Count, in the data that follows, every line with the string "Content", and give that count as the whole reply.

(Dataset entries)
============

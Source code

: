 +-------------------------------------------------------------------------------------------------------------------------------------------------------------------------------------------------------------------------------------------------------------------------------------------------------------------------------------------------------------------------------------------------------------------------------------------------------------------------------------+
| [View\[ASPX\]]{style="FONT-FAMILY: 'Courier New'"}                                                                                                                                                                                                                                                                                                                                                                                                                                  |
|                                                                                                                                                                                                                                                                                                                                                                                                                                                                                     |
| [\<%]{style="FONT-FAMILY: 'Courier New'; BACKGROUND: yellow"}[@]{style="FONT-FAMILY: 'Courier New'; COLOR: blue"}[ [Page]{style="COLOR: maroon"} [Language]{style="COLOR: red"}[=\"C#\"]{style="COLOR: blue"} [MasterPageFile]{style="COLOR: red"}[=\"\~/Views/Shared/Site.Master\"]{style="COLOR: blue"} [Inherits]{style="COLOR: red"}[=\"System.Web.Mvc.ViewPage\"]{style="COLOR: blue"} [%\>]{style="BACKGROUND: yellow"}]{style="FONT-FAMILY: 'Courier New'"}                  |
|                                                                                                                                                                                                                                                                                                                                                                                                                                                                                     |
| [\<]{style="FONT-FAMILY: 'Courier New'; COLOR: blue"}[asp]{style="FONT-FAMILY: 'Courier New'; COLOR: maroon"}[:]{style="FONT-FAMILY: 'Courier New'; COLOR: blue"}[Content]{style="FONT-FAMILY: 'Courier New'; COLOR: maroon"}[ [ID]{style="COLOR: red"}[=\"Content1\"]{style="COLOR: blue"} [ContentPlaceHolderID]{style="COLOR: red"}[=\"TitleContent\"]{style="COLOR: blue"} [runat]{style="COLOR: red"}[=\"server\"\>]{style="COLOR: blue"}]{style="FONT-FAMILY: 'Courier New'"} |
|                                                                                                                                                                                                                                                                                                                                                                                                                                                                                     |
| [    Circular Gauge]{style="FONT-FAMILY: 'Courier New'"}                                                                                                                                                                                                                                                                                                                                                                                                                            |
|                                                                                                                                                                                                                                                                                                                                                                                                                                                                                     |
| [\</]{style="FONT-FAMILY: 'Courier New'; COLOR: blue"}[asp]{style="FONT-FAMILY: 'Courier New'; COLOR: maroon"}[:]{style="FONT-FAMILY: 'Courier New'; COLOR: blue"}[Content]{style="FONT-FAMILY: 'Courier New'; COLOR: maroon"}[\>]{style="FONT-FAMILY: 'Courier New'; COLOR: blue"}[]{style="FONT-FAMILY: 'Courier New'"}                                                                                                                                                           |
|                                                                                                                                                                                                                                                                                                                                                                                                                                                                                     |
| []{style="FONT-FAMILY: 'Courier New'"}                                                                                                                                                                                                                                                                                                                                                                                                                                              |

============

• **EXERCISE OUTPUT**
2